I don't have a detailed plan for how to revamp either the government or the medical system. But I suspect both would operate more efficiently and at less cost if, instead of building vast Federal bureaucracies, the watchword was "Do everything at the most local level at which it is feasible to do it."

And that brings us directly back to "That government is best which governs least," doesn't it?
Sunday, September 4th, 2005 08:59 pm (UTC)
Something else I'm having a hard time selling to some folks is the idea of independent standards agencies. In the aviation industry, most of the safety checking, both airplanes and pilots, is done by independent examiners, who are in turn licensed by FedGov.

I'm also having a hard time selling the idea of distributed credibility. But both of these ideas - the idea that as much of the current function of government as can be privatized should be. Not sure why that is... folks are getting institutionalized?
Sunday, September 4th, 2005 10:35 pm (UTC)
Perhaps use UL as an example?

"How much do you trust the FDA to tell you whether something is safe? ...OK. How about CBS or ABC? Remember the pickup trucks they blew up to show how they could catch fire on their own? Yeah. Now, how much do you trust UL to tell you whether something is safe?"

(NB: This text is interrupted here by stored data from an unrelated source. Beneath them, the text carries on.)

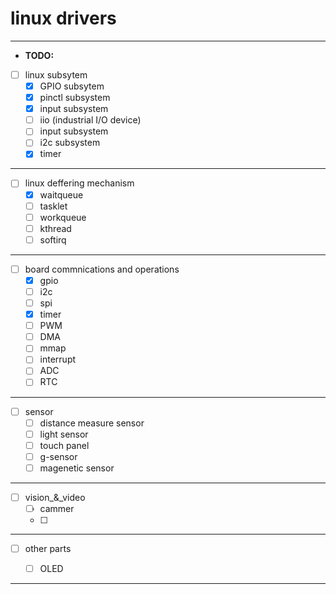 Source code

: # linux drivers
---
- **TODO:**

- [ ] linux subsytem
    - [x] GPIO subsytem
    - [x] pinctl subsystem
    - [x] input subsystem
    - [ ] iio (industrial I/O device)
    - [ ] input subsystem 
    - [ ] i2c subsystem
    - [x] timer
---
- [ ] linux deffering mechanism
    - [x] waitqueue
    - [ ] tasklet
    - [ ] workqueue
    - [ ] kthread
    - [ ] softirq
---
- [ ] board commnications and operations
    - [x] gpio
    - [ ] i2c
    - [ ] spi
    - [x] timer
    - [ ] PWM
    - [ ] DMA
    - [ ] mmap
    - [ ] interrupt
    - [ ] ADC
    - [ ] RTC
---

- [ ] sensor
    - [ ] distance measure sensor
    - [ ] light sensor
    - [ ] touch panel
    - [ ] g-sensor
    - [ ] magenetic sensor
---

- [ ] vision_&_video
    - [ ] cammer
    - [ ] 
---

- [ ] other parts

	- [ ] OLED


---

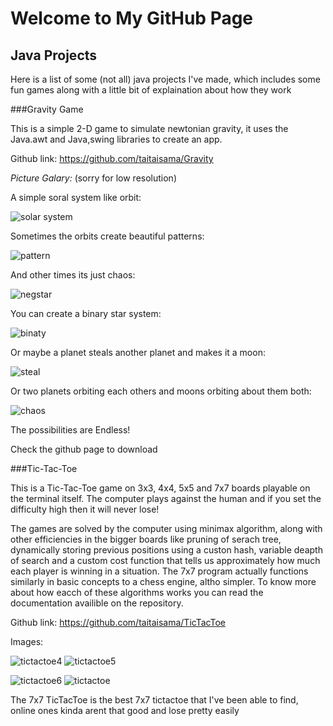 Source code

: # Welcome to My GitHub Page

## Java Projects
  Here is a list of some (not all) java projects I've made, which includes some fun games along with a little bit of explaination about how they work
  
  ###Gravity Game
  
  This is a simple 2-D game to simulate newtonian gravity, it uses the Java.awt and Java,swing libraries to create an app.
  
  Github link: https://github.com/taitaisama/Gravity
  
  *Picture Galary:* (sorry for low resolution)
  
  A simple soral system like orbit: 
  
  ![solar system](https://github.com/taitaisama/Gravity/blob/main/images/solarsystem.png?raw=true)
  
  Sometimes the orbits create beautiful patterns:
  
  ![pattern](https://github.com/taitaisama/Gravity/blob/main/images/pattern.png?raw=true)
  
  And other times its just chaos:
  
  ![negstar](https://github.com/taitaisama/Gravity/blob/main/images/negstar.png?raw=true)
  
  You can create a binary star system:
 
  ![binaty](https://github.com/taitaisama/Gravity/blob/main/images/binary.png?raw=true)

  Or maybe a planet steals another planet and makes it a moon:
 
  ![steal](https://github.com/taitaisama/Gravity/blob/main/images/steal.png?raw=true)
  
  Or two planets orbiting each others and moons orbiting about them both:
  
  ![chaos](https://github.com/taitaisama/Gravity/blob/main/images/chaos.png?raw=true)
  
  The possibilities are Endless!
  
  Check the github page to download
  
  ###Tic-Tac-Toe 
  
  This is a Tic-Tac-Toe game on 3x3, 4x4, 5x5 and 7x7 boards playable on the terminal itself.
  The computer plays against the human and if you set the difficulty high then it will never lose!
  
  The games are solved by the computer using minimax algorithm, along with other efficiencies in the bigger boards like pruning of serach tree, dynamically storing previous positions using a custon hash, variable deapth of search and a custom cost function that tells us approximately how much each player is winning in a situation. The 7x7 program actually functions similarly in basic concepts to a chess engine, altho simpler. To know more about how eacch of these algorithms works you can read the documentation availible on the repository.
  
  Github link: https://github.com/taitaisama/TicTacToe
  
  Images:
  
   ![tictactoe4](https://github.com/taitaisama/TicTacToe/blob/main/images/TicTac4.png?raw=true) ![tictactoe5](https://github.com/taitaisama/TicTacToe/blob/main/images/TicTac5.png?raw=true) 
   
   ![tictactoe6](https://github.com/taitaisama/TicTacToe/blob/main/images/TicTac6.png?raw=true) ![tictactoe](https://github.com/taitaisama/TicTacToe/blob/main/images/TicTac.png?raw=true) 
  
  The 7x7 TicTacToe is the best 7x7 tictactoe that I've been able to find, online ones kinda arent that good and lose pretty easily
  

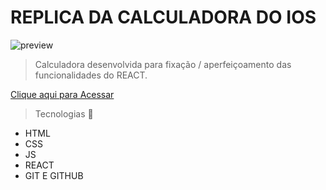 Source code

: # REPLICA DA CALCULADORA DO IOS
![preview](../.github/preview.png)

> Calculadora desenvolvida para fixação / aperfeiçoamento das funcionalidades do REACT.

[Clique aqui para Acessar](https://renatooandrade.github.io/calculator/)

> Tecnologias 🚀

- HTML
- CSS
- JS
- REACT
- GIT E GITHUB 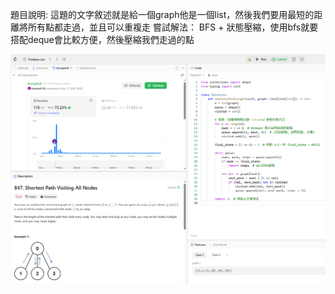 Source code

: 題目說明:
這題的文字敘述就是給一個graph他是一個list，然後我們要用最短的距離將所有點都走過，並且可以重複走
嘗試解法：
BFS + 狀態壓縮，使用bfs就要搭配deque會比較方便，然後壓縮我們走過的點

![alt text](847.png) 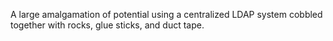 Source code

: A large amalgamation of potential using a centralized LDAP system cobbled together with rocks, glue sticks, and duct tape.
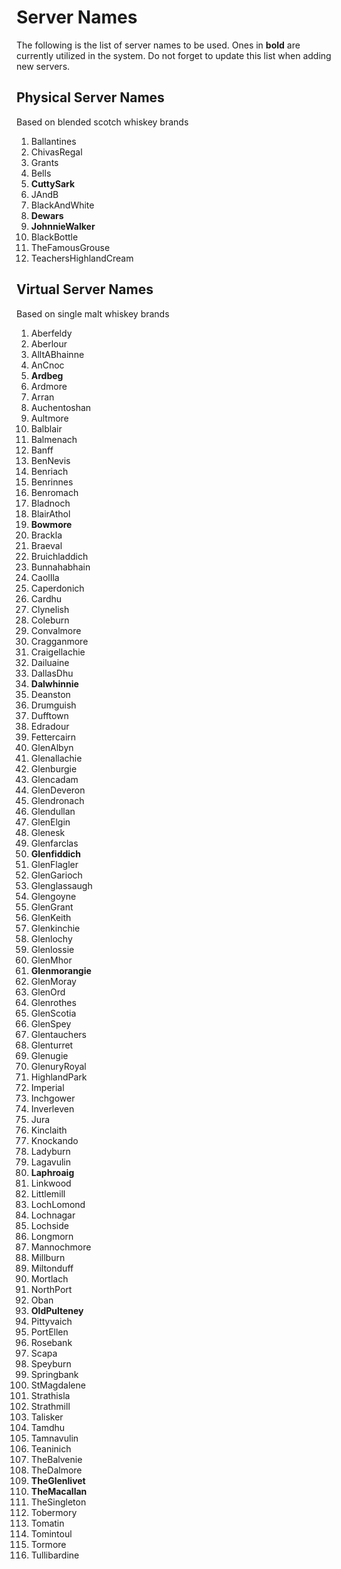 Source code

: Server Names
============

The following is the list of server names to be used. Ones in **bold** are
currently utilized in the system. Do not forget to update this list when adding
new servers.

Physical Server Names
---------------------

Based on blended scotch whiskey brands

1. Ballantines
1. ChivasRegal
1. Grants
1. Bells
1. __CuttySark__
1. JAndB
1. BlackAndWhite
1. __Dewars__
1. __JohnnieWalker__
1. BlackBottle
1. TheFamousGrouse
1. TeachersHighlandCream

Virtual Server Names
--------------------

Based on single malt whiskey brands

1. Aberfeldy
1. Aberlour
1. AlltABhainne
1. AnCnoc
1. __Ardbeg__
1. Ardmore
1. Arran
1. Auchentoshan
1. Aultmore
1. Balblair
1. Balmenach
1. Banff
1. BenNevis
1. Benriach
1. Benrinnes
1. Benromach
1. Bladnoch
1. BlairAthol
1. __Bowmore__
1. Brackla
1. Braeval
1. Bruichladdich
1. Bunnahabhain
1. CaolIla
1. Caperdonich
1. Cardhu
1. Clynelish
1. Coleburn
1. Convalmore
1. Cragganmore
1. Craigellachie
1. Dailuaine
1. DallasDhu
1. __Dalwhinnie__
1. Deanston
1. Drumguish
1. Dufftown
1. Edradour
1. Fettercairn
1. GlenAlbyn
1. Glenallachie
1. Glenburgie
1. Glencadam
1. GlenDeveron
1. Glendronach
1. Glendullan
1. GlenElgin
1. Glenesk
1. Glenfarclas
1. __Glenfiddich__
1. GlenFlagler
1. GlenGarioch
1. Glenglassaugh
1. Glengoyne
1. GlenGrant
1. GlenKeith
1. Glenkinchie
1. Glenlochy
1. Glenlossie
1. GlenMhor
1. __Glenmorangie__
1. GlenMoray
1. GlenOrd
1. Glenrothes
1. GlenScotia
1. GlenSpey
1. Glentauchers
1. Glenturret
1. Glenugie
1. GlenuryRoyal
1. HighlandPark
1. Imperial
1. Inchgower
1. Inverleven
1. Jura
1. Kinclaith
1. Knockando
1. Ladyburn
1. Lagavulin
1. __Laphroaig__
1. Linkwood
1. Littlemill
1. LochLomond
1. Lochnagar
1. Lochside
1. Longmorn
1. Mannochmore
1. Millburn
1. Miltonduff
1. Mortlach
1. NorthPort
1. Oban
1. __OldPulteney__
1. Pittyvaich
1. PortEllen
1. Rosebank
1. Scapa
1. Speyburn
1. Springbank
1. StMagdalene
1. Strathisla
1. Strathmill
1. Talisker
1. Tamdhu
1. Tamnavulin
1. Teaninich
1. TheBalvenie
1. TheDalmore
1. __TheGlenlivet__
1. __TheMacallan__
1. TheSingleton
1. Tobermory
1. Tomatin
1. Tomintoul
1. Tormore
1. Tullibardine
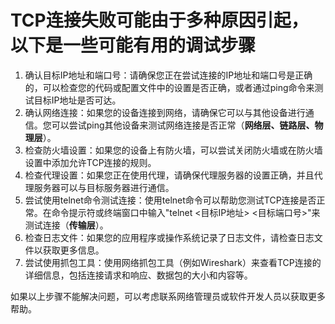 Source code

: # TCP连接失败可能由于多种原因引起，以下是一些可能有用的调试步骤

1. 确认目标IP地址和端口号：请确保您正在尝试连接的IP地址和端口号是正确的，可以检查您的代码或配置文件中的设置是否正确，或者通过ping命令来测试目标IP地址是否可达。
2. 确认网络连接：如果您的设备连接到网络，请确保它可以与其他设备进行通信。您可以尝试ping其他设备来测试网络连接是否正常（**网络层、链路层、物理层**）。
3. 检查防火墙设置：如果您的设备上有防火墙，可以尝试关闭防火墙或在防火墙设置中添加允许TCP连接的规则。
4. 检查代理设置：如果您正在使用代理，请确保代理服务器的设置正确，并且代理服务器可以与目标服务器进行通信。
5. 尝试使用telnet命令测试连接：使用telnet命令可以帮助您测试TCP连接是否正常。在命令提示符或终端窗口中输入"telnet <目标IP地址> <目标端口号>"来测试连接（**传输层**）。
6. 检查日志文件：如果您的应用程序或操作系统记录了日志文件，请检查日志文件以获取更多信息。
7. 尝试使用抓包工具：使用网络抓包工具（例如Wireshark）来查看TCP连接的详细信息，包括连接请求和响应、数据包的大小和内容等。

如果以上步骤不能解决问题，可以考虑联系网络管理员或软件开发人员以获取更多帮助。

I believe TUV, the German standards body, is an independent body, too. And the British standards Institute, while it holds a charter from Parliament, operates entirely independently of it and Parliament does not, and cannot, tell it what to approve. The most, as I understand it, that Parliament can do is request that BSI study and develop a draft standard for something or other. The Snell Foundation that evaluates and certifies motorcycle helmets in the US is also an independent foundation. (DOT helmet standards, by contrast, are all but worthless.)
Sunday, September 4th, 2005 11:03 pm (UTC)
Let's be honest here, the serious hard luck cases in Canada and Britain COME HERE and pay cash to get transplants done on a schedule that saves their lives.

-Ogre
Monday, September 5th, 2005 08:54 am (UTC)
Does that balance out all the folks who go to Canada to get medication that the FDA is still dragging its heels on approving in the US? Both systems have flaws. Canada's at least doesn't have the vast numbers of completely uninsured who can't afford any medical care at all.
I think it should be possible to come up with a way to have most of the advantages of both while minimizing the flaws -- provided it's being designed with the primary objective of providing good medical care for everyone, instead of making a good fat profit providing medical care for the people who can afford it. (Part of the picture would have to be overhauling the medical malpractice system, too. Malpractice insurance is driving too many doctors and hospitals out of business because people are getting away with, for example, filing malpractice suits for congenital birth defects.)